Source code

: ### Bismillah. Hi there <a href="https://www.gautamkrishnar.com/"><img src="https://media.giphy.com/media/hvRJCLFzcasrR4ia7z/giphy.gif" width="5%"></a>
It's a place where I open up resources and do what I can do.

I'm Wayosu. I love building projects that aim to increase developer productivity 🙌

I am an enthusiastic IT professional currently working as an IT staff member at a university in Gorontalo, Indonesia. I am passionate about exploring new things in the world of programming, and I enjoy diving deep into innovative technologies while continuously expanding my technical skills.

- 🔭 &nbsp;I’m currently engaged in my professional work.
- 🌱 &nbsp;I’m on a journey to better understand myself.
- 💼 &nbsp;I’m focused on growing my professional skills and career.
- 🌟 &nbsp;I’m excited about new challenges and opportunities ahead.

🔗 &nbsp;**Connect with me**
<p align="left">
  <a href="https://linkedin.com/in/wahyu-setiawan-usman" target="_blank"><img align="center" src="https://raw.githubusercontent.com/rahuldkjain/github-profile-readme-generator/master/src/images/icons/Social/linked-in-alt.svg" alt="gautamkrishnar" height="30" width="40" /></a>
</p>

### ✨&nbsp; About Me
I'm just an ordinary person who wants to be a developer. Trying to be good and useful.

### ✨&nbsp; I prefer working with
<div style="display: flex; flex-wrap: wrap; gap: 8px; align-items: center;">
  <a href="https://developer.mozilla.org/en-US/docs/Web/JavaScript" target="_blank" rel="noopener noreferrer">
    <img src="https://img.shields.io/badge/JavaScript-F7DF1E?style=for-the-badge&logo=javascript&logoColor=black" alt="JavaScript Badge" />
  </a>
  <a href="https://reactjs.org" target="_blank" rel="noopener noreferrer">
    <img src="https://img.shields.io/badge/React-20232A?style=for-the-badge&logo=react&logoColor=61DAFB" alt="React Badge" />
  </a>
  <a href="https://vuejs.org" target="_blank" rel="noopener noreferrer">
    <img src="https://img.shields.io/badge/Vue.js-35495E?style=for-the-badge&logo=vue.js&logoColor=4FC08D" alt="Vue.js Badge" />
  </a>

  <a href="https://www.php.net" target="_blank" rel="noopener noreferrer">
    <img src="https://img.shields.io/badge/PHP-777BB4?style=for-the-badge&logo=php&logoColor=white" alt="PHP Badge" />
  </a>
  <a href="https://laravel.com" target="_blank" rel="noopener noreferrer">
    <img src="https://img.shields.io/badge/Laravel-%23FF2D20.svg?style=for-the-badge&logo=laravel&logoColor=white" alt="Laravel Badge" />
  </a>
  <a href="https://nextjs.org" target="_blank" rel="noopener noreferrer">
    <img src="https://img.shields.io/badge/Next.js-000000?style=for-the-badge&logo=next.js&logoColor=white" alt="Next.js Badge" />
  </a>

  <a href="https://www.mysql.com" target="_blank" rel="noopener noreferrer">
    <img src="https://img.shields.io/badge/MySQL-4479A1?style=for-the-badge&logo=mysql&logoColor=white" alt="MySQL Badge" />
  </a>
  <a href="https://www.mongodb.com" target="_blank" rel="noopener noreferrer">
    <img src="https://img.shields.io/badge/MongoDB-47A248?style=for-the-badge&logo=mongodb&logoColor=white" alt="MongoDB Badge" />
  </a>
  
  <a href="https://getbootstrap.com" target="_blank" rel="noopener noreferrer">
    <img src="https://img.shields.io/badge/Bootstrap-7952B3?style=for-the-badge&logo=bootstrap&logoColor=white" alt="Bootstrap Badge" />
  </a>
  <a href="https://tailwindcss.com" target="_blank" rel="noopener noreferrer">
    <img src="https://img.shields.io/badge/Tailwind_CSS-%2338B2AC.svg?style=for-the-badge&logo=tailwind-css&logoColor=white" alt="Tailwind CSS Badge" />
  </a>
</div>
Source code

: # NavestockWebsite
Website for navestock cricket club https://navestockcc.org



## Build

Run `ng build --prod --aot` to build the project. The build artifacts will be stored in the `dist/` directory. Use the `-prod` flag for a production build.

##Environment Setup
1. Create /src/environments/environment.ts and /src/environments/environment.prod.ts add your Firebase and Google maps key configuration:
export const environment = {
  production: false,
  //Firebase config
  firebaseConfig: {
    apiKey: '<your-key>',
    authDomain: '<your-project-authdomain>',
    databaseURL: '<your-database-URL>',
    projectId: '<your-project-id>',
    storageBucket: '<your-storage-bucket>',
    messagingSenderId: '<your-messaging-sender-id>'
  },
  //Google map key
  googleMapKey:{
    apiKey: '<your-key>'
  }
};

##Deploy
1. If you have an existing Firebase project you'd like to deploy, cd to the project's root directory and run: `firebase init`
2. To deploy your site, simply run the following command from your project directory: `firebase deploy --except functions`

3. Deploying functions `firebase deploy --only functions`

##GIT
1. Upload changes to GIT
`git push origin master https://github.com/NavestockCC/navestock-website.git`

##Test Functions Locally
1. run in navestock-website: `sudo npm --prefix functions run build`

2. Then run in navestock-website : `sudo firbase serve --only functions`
════════
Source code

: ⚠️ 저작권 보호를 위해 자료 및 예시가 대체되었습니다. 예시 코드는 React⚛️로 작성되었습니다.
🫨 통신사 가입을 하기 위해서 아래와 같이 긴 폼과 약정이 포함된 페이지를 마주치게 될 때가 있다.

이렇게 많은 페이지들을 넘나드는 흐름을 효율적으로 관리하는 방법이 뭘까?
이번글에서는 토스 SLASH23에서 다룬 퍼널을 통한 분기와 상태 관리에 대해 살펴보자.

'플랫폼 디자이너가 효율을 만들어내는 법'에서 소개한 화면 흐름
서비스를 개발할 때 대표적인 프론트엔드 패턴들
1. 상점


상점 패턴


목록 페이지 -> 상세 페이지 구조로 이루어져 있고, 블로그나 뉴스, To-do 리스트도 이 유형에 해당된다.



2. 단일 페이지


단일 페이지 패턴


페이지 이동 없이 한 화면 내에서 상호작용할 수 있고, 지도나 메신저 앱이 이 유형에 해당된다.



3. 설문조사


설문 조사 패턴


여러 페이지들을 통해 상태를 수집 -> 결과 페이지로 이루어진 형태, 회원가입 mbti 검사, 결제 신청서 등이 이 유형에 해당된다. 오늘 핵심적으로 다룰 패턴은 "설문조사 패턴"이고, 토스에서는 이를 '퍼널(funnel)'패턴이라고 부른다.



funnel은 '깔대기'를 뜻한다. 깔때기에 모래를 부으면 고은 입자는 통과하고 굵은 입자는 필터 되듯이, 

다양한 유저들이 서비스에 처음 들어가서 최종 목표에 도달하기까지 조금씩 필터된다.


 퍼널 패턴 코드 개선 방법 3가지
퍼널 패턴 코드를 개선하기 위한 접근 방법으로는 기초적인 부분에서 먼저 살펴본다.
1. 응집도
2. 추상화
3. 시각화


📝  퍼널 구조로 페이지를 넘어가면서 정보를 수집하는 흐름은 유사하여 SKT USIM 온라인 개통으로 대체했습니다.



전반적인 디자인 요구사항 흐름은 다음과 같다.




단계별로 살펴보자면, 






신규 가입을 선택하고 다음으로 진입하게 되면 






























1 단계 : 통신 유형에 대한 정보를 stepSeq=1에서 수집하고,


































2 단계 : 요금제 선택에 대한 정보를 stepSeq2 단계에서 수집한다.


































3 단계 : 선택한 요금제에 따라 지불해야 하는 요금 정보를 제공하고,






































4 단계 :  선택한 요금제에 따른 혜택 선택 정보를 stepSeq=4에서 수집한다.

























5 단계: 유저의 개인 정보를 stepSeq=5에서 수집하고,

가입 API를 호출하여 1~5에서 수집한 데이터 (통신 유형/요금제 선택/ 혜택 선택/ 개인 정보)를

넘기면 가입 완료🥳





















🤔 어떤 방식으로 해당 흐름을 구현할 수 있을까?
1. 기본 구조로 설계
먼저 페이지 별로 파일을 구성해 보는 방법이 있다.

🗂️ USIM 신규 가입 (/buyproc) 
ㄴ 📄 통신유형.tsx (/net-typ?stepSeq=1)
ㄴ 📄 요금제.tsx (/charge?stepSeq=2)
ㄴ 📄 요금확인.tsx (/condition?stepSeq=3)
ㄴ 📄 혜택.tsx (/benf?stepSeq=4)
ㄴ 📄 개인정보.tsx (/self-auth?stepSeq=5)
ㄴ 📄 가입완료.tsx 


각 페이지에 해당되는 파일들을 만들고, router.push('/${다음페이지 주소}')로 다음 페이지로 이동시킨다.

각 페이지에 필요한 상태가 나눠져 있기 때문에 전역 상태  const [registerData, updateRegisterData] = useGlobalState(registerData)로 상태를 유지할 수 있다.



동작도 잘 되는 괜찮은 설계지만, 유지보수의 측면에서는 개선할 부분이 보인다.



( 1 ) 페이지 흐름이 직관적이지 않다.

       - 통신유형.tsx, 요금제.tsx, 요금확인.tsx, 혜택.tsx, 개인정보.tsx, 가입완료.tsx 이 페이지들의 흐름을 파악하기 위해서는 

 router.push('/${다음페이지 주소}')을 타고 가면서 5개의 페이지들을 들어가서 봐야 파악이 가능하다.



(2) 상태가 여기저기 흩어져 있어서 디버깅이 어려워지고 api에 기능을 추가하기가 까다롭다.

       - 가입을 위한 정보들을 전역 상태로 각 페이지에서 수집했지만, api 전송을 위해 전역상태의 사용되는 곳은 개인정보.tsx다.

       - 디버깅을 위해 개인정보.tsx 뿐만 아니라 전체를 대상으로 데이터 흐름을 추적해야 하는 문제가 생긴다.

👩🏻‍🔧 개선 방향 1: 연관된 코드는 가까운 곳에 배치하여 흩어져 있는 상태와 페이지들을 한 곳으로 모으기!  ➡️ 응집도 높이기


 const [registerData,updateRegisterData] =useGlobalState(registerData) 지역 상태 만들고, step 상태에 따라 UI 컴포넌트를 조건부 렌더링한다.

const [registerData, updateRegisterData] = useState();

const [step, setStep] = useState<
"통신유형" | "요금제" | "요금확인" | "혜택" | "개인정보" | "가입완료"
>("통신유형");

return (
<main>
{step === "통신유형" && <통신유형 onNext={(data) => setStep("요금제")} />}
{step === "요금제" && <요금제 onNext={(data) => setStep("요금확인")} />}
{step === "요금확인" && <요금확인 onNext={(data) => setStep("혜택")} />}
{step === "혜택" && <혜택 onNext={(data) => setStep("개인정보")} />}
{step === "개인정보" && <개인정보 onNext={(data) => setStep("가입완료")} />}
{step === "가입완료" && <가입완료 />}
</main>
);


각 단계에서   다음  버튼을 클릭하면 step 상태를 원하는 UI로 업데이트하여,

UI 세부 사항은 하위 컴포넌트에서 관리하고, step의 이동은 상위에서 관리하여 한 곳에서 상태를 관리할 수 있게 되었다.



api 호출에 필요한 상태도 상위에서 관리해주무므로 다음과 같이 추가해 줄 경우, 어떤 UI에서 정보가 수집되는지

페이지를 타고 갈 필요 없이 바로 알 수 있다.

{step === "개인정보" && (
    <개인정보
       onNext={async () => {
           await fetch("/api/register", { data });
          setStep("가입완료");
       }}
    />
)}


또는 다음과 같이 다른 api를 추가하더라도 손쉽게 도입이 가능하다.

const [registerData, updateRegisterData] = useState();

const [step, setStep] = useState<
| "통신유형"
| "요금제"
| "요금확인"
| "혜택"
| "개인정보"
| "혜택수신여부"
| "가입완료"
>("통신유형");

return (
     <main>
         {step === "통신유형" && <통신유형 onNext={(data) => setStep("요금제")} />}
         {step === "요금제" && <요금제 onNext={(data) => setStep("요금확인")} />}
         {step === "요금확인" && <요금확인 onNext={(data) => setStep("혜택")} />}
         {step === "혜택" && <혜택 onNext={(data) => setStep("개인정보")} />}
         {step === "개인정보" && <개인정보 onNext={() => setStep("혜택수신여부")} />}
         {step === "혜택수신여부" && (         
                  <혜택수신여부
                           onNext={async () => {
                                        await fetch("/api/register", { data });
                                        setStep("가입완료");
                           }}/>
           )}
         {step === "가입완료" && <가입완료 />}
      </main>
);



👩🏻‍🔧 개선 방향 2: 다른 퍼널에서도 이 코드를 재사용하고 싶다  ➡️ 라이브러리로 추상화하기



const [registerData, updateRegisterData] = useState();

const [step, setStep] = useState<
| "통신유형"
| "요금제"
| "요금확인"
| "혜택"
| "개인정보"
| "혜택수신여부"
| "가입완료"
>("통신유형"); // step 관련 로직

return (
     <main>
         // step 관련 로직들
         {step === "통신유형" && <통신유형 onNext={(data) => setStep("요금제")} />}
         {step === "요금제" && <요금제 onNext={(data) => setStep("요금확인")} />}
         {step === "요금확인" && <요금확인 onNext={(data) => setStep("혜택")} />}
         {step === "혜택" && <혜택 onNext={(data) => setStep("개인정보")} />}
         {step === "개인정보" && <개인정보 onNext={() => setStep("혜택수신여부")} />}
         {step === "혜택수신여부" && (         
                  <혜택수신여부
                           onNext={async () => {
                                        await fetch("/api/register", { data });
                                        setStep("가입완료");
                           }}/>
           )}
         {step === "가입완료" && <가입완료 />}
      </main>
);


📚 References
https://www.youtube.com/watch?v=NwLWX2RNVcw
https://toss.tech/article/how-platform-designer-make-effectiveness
════════
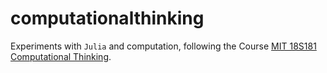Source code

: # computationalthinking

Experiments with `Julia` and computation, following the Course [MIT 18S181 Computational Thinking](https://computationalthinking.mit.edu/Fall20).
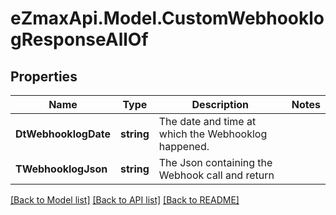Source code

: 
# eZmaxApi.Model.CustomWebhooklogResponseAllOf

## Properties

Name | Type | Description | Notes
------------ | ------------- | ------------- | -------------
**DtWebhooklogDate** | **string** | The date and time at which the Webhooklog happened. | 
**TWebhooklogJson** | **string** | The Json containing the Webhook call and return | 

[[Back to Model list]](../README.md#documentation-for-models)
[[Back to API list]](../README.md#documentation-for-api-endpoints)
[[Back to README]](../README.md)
════════
§ **TASK OBJECTIVE**: Wherever the word "gautamkrishnar" appears in the listing above, copy the whole line.

§ **EXERCISE ANSWER**:
: ### Bismillah. Hi there <a href="https://www.gautamkrishnar.com/"><img src="https://media.giphy.com/media/hvRJCLFzcasrR4ia7z/giphy.gif" width="5%"></a>
  <a href="https://linkedin.com/in/wahyu-setiawan-usman" target="_blank"><img align="center" src="https://raw.githubusercontent.com/rahuldkjain/github-profile-readme-generator/master/src/images/icons/Social/linked-in-alt.svg" alt="gautamkrishnar" height="30" width="40" /></a>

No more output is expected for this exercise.